600th post and damn emo.
okay, not exactly emo. just... disappointed? haha, i don't know. there's no way i can rephrase this feeling with tact. i know what it is, and i feel it somewhere to the left of my chest.
partly because the phone call ended, followed by msn conversations. it's like going to a party and dancing your worries away, but when you're still on a high, the party ends. it leaves you hanging and the sudden silence is so contrasting that it makes you feel like the loneliest person on Earth.
i don't know what's with me. i have to sit myself down one day and think. dismantle my heart and peer closely. it's been a long while since i felt the need to do this. the explanation usually comes to me by itself. but i can't wait that long for it's arrival now. if it can't come to me, i'll go to it.
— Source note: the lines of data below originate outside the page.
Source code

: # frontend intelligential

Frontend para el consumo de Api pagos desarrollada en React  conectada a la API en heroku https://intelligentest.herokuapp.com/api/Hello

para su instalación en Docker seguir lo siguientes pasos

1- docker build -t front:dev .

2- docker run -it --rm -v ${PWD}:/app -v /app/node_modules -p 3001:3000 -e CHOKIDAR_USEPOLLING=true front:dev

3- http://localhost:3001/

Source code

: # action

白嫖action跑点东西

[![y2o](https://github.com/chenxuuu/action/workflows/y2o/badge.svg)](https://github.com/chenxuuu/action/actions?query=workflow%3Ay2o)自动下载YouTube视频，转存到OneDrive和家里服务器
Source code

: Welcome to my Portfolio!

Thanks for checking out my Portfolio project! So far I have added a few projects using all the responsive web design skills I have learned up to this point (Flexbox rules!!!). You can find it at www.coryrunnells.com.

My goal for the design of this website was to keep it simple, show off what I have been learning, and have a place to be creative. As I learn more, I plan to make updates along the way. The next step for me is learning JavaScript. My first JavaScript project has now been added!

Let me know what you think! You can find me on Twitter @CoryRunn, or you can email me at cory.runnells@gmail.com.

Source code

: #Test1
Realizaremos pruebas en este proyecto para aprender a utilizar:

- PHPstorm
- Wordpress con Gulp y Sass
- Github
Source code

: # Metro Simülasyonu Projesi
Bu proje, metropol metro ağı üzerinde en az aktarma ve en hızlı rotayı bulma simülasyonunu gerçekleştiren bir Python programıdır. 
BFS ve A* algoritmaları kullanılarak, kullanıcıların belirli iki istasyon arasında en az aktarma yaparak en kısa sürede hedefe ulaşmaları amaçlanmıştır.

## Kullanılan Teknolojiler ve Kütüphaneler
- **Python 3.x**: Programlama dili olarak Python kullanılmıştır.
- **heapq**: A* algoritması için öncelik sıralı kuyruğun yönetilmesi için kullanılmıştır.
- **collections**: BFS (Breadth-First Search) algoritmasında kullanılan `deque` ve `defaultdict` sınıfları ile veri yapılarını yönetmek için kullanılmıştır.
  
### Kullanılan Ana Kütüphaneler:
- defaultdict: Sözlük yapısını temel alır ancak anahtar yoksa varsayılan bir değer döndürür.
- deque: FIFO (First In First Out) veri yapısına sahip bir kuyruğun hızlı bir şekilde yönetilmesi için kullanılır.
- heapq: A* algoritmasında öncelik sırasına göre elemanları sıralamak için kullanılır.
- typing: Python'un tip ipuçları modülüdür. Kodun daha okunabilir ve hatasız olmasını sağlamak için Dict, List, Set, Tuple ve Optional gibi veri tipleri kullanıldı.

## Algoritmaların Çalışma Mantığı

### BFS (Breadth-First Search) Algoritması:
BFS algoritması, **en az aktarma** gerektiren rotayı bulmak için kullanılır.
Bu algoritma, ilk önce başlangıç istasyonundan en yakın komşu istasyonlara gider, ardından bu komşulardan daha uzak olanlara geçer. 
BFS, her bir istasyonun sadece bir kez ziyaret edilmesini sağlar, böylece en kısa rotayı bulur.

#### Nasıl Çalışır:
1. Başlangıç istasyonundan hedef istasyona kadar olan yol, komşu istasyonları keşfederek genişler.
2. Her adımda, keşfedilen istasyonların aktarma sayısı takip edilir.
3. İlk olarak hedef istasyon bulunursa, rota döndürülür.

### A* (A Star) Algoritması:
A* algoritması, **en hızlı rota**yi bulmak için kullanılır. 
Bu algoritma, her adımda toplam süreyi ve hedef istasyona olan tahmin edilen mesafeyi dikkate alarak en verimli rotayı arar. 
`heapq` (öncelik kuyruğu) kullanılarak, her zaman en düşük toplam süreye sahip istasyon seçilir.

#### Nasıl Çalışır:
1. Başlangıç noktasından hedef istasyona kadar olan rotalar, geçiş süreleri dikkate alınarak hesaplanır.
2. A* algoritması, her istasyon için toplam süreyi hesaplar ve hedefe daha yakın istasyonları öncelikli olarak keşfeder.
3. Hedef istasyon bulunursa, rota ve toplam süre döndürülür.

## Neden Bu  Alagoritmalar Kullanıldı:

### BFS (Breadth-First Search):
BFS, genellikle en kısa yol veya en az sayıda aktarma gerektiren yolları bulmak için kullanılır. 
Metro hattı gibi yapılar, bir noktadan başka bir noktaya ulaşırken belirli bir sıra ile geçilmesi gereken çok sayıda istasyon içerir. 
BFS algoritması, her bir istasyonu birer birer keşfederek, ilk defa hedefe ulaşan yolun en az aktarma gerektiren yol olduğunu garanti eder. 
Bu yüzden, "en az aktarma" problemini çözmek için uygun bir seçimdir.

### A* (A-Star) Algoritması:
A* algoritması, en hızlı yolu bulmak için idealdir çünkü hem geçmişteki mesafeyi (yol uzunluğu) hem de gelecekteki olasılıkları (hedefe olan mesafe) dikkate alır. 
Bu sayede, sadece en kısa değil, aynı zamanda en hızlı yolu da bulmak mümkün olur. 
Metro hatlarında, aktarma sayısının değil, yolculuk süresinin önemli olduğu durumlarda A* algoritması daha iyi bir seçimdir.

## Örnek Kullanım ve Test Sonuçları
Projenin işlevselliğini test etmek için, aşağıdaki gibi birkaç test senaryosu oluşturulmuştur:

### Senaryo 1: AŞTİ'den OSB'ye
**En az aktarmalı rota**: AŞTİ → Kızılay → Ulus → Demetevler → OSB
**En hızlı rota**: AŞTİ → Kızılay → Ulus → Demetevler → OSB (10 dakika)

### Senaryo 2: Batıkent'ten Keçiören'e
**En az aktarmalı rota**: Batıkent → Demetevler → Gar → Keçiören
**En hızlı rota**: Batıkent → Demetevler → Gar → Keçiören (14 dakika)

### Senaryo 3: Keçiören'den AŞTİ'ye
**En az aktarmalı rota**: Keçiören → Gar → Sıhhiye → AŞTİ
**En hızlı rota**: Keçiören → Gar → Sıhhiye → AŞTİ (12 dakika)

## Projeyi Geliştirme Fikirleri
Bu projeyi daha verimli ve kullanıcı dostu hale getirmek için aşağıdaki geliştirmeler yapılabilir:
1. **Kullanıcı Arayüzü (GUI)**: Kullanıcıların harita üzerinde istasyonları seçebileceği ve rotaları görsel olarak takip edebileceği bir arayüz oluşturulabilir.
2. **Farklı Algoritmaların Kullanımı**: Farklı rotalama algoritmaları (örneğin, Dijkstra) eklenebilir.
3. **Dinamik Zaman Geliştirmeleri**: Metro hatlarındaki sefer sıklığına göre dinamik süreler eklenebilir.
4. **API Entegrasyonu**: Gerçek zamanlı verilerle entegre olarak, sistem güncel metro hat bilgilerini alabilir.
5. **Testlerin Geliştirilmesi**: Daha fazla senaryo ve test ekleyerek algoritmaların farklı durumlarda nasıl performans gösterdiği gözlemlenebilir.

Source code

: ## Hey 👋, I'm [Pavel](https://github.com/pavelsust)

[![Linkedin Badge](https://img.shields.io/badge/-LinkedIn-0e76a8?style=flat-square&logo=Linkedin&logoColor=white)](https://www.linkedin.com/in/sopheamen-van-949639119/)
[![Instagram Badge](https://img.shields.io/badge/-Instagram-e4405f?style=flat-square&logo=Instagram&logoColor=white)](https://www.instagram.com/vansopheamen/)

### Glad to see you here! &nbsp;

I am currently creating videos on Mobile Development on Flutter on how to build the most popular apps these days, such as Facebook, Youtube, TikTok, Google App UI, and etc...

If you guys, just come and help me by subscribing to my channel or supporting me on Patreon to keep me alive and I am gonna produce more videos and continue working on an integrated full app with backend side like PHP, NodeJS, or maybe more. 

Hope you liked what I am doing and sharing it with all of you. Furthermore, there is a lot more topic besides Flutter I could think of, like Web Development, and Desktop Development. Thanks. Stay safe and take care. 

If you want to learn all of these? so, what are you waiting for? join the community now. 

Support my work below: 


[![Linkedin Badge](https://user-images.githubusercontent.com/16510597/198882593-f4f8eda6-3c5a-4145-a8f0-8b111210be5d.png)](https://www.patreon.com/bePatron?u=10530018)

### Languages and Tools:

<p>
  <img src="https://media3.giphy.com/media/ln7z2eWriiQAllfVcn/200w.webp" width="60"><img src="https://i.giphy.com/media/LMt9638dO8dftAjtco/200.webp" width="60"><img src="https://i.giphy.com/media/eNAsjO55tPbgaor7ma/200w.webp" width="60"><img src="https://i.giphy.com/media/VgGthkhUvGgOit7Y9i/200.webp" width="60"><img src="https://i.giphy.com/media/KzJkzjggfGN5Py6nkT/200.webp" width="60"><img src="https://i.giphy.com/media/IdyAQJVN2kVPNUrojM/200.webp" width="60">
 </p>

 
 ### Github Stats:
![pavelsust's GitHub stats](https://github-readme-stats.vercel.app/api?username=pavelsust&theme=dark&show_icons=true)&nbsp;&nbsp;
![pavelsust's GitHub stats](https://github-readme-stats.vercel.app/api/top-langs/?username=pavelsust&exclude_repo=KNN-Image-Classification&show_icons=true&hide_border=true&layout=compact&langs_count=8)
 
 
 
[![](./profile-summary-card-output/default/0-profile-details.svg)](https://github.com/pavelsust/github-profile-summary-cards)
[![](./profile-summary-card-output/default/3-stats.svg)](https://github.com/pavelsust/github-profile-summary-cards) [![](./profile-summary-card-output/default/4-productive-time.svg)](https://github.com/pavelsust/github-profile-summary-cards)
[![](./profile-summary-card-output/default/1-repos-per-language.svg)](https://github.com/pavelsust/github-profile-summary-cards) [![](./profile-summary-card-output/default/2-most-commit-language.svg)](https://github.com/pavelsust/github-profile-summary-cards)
maybe it's the exams? maybe it's the stress? maybe it's thinking something all along and suddenly realising that the truth is the exact opposite? maybe it's feeling cheated?
the last time i had a near-emo post, jacq smsed to cheer me up and it really worked. mainly because i thought nobody would care. nobody tags anyway, so it really looks like nobody reads my blog but me. so i thought...
ah whatever. no use feeling this way. tomorrow will be a great day.
i hope my breakdown comes faster.
well, at least i know i'm not alone. thank God for that.